***** Source information *****
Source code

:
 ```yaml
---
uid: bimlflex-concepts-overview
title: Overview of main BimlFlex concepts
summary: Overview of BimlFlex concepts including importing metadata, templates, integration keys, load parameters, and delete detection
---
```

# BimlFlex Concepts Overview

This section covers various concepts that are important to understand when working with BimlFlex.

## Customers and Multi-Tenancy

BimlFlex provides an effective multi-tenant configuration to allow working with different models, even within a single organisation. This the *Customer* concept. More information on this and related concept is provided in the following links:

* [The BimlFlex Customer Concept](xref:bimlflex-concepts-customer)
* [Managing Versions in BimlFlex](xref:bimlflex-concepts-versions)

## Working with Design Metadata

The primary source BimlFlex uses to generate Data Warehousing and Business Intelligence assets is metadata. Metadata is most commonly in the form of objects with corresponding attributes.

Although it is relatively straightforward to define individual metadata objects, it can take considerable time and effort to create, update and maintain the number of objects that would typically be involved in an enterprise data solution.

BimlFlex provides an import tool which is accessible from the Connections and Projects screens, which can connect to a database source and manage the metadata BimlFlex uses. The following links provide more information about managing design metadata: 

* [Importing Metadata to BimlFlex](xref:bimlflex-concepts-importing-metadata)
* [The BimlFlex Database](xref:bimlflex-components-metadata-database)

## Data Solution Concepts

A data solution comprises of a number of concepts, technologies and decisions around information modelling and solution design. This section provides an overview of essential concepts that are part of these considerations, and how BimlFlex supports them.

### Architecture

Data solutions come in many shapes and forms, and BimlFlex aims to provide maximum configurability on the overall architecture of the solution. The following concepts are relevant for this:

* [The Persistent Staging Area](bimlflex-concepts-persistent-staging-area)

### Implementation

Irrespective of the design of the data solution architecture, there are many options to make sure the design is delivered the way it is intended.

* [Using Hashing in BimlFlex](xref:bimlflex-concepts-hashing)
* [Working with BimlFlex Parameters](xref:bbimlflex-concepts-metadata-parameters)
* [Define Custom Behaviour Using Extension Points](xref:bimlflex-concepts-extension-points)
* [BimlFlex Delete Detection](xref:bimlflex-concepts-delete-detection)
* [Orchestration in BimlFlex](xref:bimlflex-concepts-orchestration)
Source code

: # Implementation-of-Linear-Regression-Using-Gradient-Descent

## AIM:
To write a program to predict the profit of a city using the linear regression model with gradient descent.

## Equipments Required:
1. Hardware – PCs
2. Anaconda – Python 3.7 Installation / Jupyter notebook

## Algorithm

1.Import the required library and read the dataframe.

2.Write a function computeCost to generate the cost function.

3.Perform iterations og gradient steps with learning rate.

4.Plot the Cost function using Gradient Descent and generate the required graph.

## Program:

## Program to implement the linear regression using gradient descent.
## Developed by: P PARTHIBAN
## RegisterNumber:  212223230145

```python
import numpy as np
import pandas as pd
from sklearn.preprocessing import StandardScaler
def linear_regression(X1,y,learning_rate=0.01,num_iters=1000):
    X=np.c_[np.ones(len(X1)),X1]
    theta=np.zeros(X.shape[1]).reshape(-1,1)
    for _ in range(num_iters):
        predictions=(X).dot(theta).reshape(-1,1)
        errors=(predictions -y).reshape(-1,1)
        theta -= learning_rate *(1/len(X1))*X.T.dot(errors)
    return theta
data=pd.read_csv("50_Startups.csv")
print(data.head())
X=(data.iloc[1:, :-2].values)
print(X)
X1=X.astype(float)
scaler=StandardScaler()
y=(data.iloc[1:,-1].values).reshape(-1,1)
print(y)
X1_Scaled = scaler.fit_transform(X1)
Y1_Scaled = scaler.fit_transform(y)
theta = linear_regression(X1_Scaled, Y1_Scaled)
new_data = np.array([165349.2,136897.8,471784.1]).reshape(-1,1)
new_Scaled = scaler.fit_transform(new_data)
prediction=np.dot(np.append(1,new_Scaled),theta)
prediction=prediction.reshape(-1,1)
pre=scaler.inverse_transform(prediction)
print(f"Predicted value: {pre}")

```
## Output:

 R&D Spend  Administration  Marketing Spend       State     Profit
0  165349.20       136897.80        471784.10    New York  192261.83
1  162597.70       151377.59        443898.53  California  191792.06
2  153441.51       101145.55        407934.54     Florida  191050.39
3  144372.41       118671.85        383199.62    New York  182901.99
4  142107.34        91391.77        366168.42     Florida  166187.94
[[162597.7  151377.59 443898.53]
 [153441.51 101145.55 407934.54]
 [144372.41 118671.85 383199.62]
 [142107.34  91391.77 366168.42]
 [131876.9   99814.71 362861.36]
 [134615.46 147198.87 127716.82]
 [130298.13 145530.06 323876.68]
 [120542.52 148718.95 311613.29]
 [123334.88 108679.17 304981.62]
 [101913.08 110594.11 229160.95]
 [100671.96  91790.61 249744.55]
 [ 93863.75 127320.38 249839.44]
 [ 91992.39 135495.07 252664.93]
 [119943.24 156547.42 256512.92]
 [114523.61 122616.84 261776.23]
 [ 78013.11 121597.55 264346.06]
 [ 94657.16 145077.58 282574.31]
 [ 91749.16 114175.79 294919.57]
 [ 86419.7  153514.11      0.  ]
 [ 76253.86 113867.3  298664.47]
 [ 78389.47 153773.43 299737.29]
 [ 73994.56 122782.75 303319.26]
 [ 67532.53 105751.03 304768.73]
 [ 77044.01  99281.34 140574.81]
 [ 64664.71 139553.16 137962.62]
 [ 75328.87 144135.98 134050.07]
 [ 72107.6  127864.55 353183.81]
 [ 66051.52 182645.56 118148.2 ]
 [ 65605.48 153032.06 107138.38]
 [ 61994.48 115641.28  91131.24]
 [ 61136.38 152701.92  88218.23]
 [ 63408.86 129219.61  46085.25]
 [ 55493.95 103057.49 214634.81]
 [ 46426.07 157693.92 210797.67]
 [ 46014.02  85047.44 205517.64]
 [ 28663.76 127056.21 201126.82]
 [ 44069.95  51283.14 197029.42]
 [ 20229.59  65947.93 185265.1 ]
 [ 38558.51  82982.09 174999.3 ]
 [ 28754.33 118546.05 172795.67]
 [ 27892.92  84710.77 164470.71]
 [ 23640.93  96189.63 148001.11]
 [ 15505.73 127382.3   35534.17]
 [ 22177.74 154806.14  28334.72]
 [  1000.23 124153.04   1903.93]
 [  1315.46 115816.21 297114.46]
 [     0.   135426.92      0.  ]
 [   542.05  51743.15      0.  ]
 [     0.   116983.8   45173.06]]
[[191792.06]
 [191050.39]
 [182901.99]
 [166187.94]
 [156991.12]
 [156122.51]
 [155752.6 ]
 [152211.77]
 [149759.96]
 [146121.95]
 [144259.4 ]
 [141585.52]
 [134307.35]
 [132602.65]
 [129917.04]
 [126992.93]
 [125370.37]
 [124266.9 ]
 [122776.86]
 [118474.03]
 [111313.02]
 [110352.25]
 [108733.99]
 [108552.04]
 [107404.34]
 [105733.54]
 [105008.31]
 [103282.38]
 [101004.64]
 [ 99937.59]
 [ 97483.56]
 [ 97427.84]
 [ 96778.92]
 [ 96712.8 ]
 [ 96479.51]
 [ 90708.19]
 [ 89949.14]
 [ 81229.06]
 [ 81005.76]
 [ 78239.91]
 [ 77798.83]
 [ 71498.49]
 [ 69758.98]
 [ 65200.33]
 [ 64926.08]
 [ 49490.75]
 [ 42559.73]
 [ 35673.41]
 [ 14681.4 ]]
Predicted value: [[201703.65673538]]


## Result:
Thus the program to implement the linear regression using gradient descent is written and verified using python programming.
*****
## What you need to do
Please copy the lines above from the line with "[101913.08 110594.11 229160.95]" up to and including the line with "[156991.12]", exactly as written and with nothing else.

## Answer to this task
 [101913.08 110594.11 229160.95]
 [100671.96  91790.61 249744.55]
 [ 93863.75 127320.38 249839.44]
 [ 91992.39 135495.07 252664.93]
 [119943.24 156547.42 256512.92]
 [114523.61 122616.84 261776.23]
 [ 78013.11 121597.55 264346.06]
 [ 94657.16 145077.58 282574.31]
 [ 91749.16 114175.79 294919.57]
 [ 86419.7  153514.11      0.  ]
 [ 76253.86 113867.3  298664.47]
 [ 78389.47 153773.43 299737.29]
 [ 73994.56 122782.75 303319.26]
 [ 67532.53 105751.03 304768.73]
 [ 77044.01  99281.34 140574.81]
 [ 64664.71 139553.16 137962.62]
 [ 75328.87 144135.98 134050.07]
 [ 72107.6  127864.55 353183.81]
 [ 66051.52 182645.56 118148.2 ]
 [ 65605.48 153032.06 107138.38]
 [ 61994.48 115641.28  91131.24]
 [ 61136.38 152701.92  88218.23]
 [ 63408.86 129219.61  46085.25]
 [ 55493.95 103057.49 214634.81]
 [ 46426.07 157693.92 210797.67]
 [ 46014.02  85047.44 205517.64]
 [ 28663.76 127056.21 201126.82]
 [ 44069.95  51283.14 197029.42]
 [ 20229.59  65947.93 185265.1 ]
 [ 38558.51  82982.09 174999.3 ]
 [ 28754.33 118546.05 172795.67]
 [ 27892.92  84710.77 164470.71]
 [ 23640.93  96189.63 148001.11]
 [ 15505.73 127382.3   35534.17]
 [ 22177.74 154806.14  28334.72]
 [  1000.23 124153.04   1903.93]
 [  1315.46 115816.21 297114.46]
 [     0.   135426.92      0.  ]
 [   542.05  51743.15      0.  ]
 [     0.   116983.8   45173.06]]
[[191792.06]
 [191050.39]
 [182901.99]
 [166187.94]
 [156991.12]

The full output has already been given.